Jeffrey Weeks a brillamment montré la responsabilité des sexologues dans la formation du "type" homosexuel.
Malgré sa ferveur scientifique, la sexologie n’était ni neutre ni simplement descriptive. Elle disait ce que nous devions être et ce qui faisait de nous des êtres normaux.
L’obsession de la norme engendra un effort considérable pour rendre compte de l’anormal. On multiplia les explication étiologiques : corruption ou dégénération, innéité ou traumatisme de l’enfance… On produisit des typologies complexes qui distinguaient les différentes homosexualités…

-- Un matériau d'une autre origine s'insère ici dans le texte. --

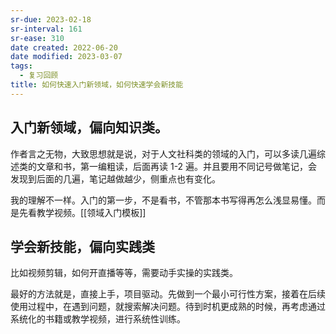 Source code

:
 ```yaml
---
sr-due: 2023-02-18
sr-interval: 161
sr-ease: 310
date created: 2022-06-20
date modified: 2023-03-07
tags:
  - 复习回顾
title: 如何快速入门新领域，如何快速学会新技能
---
```


## 入门新领域，偏向知识类。

作者言之无物，大致思想就是说，对于人文社科类的领域的入门，可以多读几遍综述类的文章和书，第一编粗读，后面再读 1-2 遍。并且要用不同记号做笔记，会发现到后面的几遍，笔记越做越少，侧重点也有变化。

我的理解不一样。入门的第一步，不是看书，不管那本书写得再怎么浅显易懂。而是先看教学视频。[[领域入门模板]]

## 学会新技能，偏向实践类

比如视频剪辑，如何开直播等等，需要动手实操的实践类。

最好的方法就是，直接上手，项目驱动。先做到一个最小可行性方案，接着在后续使用过程中，在遇到问题，就搜索解决问题。待到时机更成熟的时候，再考虑通过系统化的书籍或教学视频，进行系统性训练。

Ellis distingue l’inverti du pervers, Freud l’inverti absolu du contingent. Clifford Allen définit douze types parmi lesquels le compulsif, le nerveux, le névrosé, le psychotique, le psychopathe et l’alcoolique. Richard Harvey recense quarante-six sortes d’homosexuels… Et Kinsey invente le continuum de l’hétérosexuel à l’homosexuel. Par la suite, fait observer J. Weeks, beaucoup de sexologues comprendront le danger de ces typologies rigides. Mais c’était trop tard. Une fois imposé le type de "l’homosexuel" il se révèla impossible d’y échapper.

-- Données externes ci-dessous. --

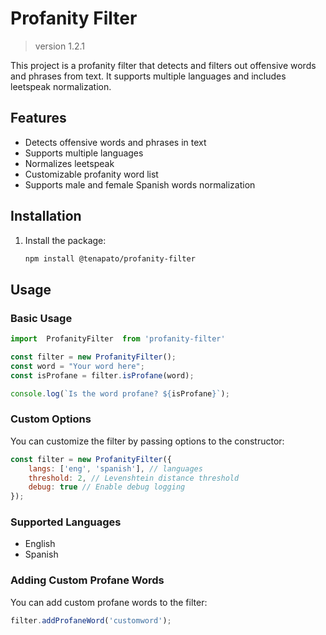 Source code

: # Profanity Filter
> version 1.2.1

This project is a profanity filter that detects and filters out offensive words and phrases from text. It supports multiple languages and includes leetspeak normalization.

## Features

- Detects offensive words and phrases in text
- Supports multiple languages
- Normalizes leetspeak
- Customizable profanity word list
- Supports male and female Spanish words normalization

## Installation

1. Install the package:
    ```sh
    npm install @tenapato/profanity-filter
    ```

## Usage

### Basic Usage

```javascript
import  ProfanityFilter  from 'profanity-filter'

const filter = new ProfanityFilter();
const word = "Your word here";
const isProfane = filter.isProfane(word);

console.log(`Is the word profane? ${isProfane}`);
```

### Custom Options

You can customize the filter by passing options to the constructor:

```javascript
const filter = new ProfanityFilter({
    langs: ['eng', 'spanish'], // languages
    threshold: 2, // Levenshtein distance threshold
    debug: true // Enable debug logging
});
```

### Supported Languages
- English
- Spanish

### Adding Custom Profane Words

You can add custom profane words to the filter:

```javascript
filter.addProfaneWord('customword');
```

Les pratiques sexuelles étaient devenues le critère de description de la personne. Est-ce à dire que les sexologues ont créé l’homosexuel, comme le pensent Michel Foucault ou Jonathan Ned Katz ? Oui et non. Les pratiques homosexuelles existent partout et depuis toujours. Mais "jusqu’à ce que la sexologie leur ait collé une étiquette, l’homosexualité n’était qu’une partie vague du sentiment d’identité. L’identité homosexuelle, telle que nous la connaissons, est donc une production de la classification sociale dont le but essentiel était la régulation et le contrôle. Nommer, c’était emprisonner."
Le XXème siècle n’a pas sorti l’homosexuel de sa prison.
Un siècle après le procès d’Oscar Wilde, nombre de nos contemporains continuent de le regarder comme un type sexuel criminel, au mieux comme un malade et un déviant. Deux raisons peuvent expliquer ces attitudes discriminatoires. La première est due à notre ignorance : après cent cinquante ans d’études, et de polémiques, nous ne savons toujours pas définir avec précision ce comportement fluide et multiforme dont on ne connait pas avec certitude l’origine. La multiplicité des explications a renforcé le mystère et donc l’étrangeté. L’autre raison est d’ordre idéologique. Etant donné notre conception de la masculinité hétérosexuelle, l’homosexualité joue le rôle utile de faire-valoir et son image négative renforce a contrario l’aspect positif et enviable de l’hétérosexualité.